As well, as late as October 1, when it came time to evaluate the Arts Commission and Building Inspection Commission, the Task Force was forced to defer decisions on the implications of converting both commissions from “Governance Commissions” to “Advisory Bodies.” Yet, without knowing the implications, or reviewing the specific functions of either commission, they converted them to “Advisory Bodies” anyway, deferring examining the implications of doing so to a meeting in November and December after assessing all 150 bodies.

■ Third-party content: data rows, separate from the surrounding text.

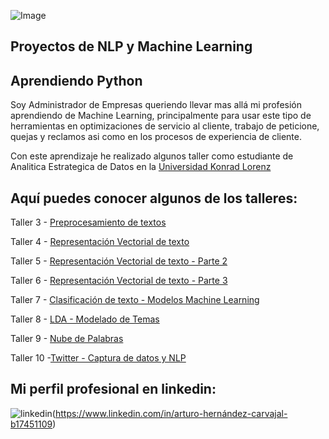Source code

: ![Image](https://www.muycomputerpro.com/wp-content/uploads/2018/02/Machine-learning-in-cyber-security-770x476.jpg)


## Proyectos de NLP y  Machine Learning 
## Aprendiendo Python

Soy Administrador de Empresas queriendo llevar mas allá mi profesión aprendiendo de Machine Learning, principalmente para usar este tipo de herramientas en optimizaciones de servicio al cliente, trabajo de peticione, quejas y reclamos asi como en los procesos de experiencia de cliente. 

Con este aprendizaje he realizado algunos taller como estudiante de Analitica Estrategica de Datos en la [Universidad Konrad Lorenz](http://www.konradlorenz.edu.co/es/)

## Aquí puedes conocer algunos de los talleres:


Taller 3 - [Preprocesamiento de textos](https://github.com/hernandezarturo/nlp_projects/blob/master/Taller%203%20-%20Pre-Procesamiento%20de%20Textos.ipynb)

Taller 4 - [Representación Vectorial de texto](https://github.com/hernandezarturo/nlp_projects/blob/master/Taller4/TALLER%204%20NLP%20Feature%20Engineering.ipynb) 

Taller 5 - [Representación Vectorial de texto - Parte 2](https://github.com/hernandezarturo/nlp_projects/blob/master/Clase5/Taller%205%20TFIDF%20Solucion.ipynb)

Taller 6 - [Representación Vectorial de texto - Parte 3](https://github.com/hernandezarturo/nlp_projects/blob/master/Clase6/Taller%206%20-%20Ejercicio%20Practico%20Quejas%20Similitud%20Documentos.ipynb)

Taller 7 - [Clasificación de texto - Modelos Machine Learning](https://github.com/hernandezarturo/nlp_projects/blob/master/Taller7_NLP/Taller%207%20-%20ClassificationKMeans.ipynb)

Taller 8 - [LDA - Modelado de Temas](https://github.com/hernandezarturo/nlp_projects/blob/master/Taller8_NLP/Taller%208%20-%20Modelado%20de%20Temas.ipynb)

Taller 9 - [Nube de Palabras](https://github.com/hernandezarturo/nlp_projects/blob/master/Talle9_NLP/Taller%209%20-%20Nube%20de%20Palabras.ipynb)

Taller 10 -[Twitter - Captura de datos y NLP](https://github.com/hernandezarturo/nlp_projects/blob/master/Taller10_NLP/Taller%2010%20-%20Twitter.ipynb)

## Mi perfil profesional en linkedin:
![linkedin](https://encrypted-tbn0.gstatic.com/images?q=tbn:ANd9GcQJezQhveD503icT4TIJs5VWEJHehjavNZq8A&usqp=CAU)(https://www.linkedin.com/in/arturo-hernández-carvajal-b17451109)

Because the BLA’s PowerPoint presentation and the BLA’s full “Financial Costs Analysis” report wasn’t presented to the Task Force during an actual meeting, the Task Force members may have missed seeing the BLA’s warning to conduct a nuanced analysis of any given body’s functions, before taking action. They’re taking action anyway, without bothering to perform any functions analyses, in classic cart-before-the-horse fashion!

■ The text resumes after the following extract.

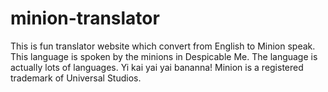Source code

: # minion-translator
This is fun translator website which convert from English to Minion speak. This language is spoken by the minions in Despicable Me. The language is actually lots of languages. Yi kai yai yai bananna! Minion is a registered trademark of Universal Studios.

The Task Force faced a similar problem with the “Historic Preservation Commission,” which had initially been classified as a “Regulatory Body.” Implications be damned, the Task Force also voted to defer making a decision on which of the Historic Preservation Commission’s “Regulatory” functions should remain in the City Charter, and which functions be moved to the Administrative Code.
Task Force Meetings to Date
Following development of the templates and evaluation criteria in July to mid-August, the Task Force voted to eliminate 31 bodies identified by the City Attorney and City Administrator as being essentially “inactive.” Then it voted to eliminate another five “borderline inactive bodies,” on the pretext the bodies had not met frequently enough, or had problems recruiting members, affecting reaching quorums to conduct their meetings. So 36 bodies were simply voted out of existence and eliminated, with little to no discussion of the functions, purposes, or costs of any of those bodies.
The Task Force moved on to its first of five scheduled meetings devoted to reviewing body-by-body what to do with the then-remaining 113 City bodies, beginning with its September 3 meeting assessing the 10 bodies in “Public Safety Bodies” policy group category. On September 17, it considered 20 bodies in the “Infrastructure, Climate, and Mobility Bodies” policy group category, including the SFMTA.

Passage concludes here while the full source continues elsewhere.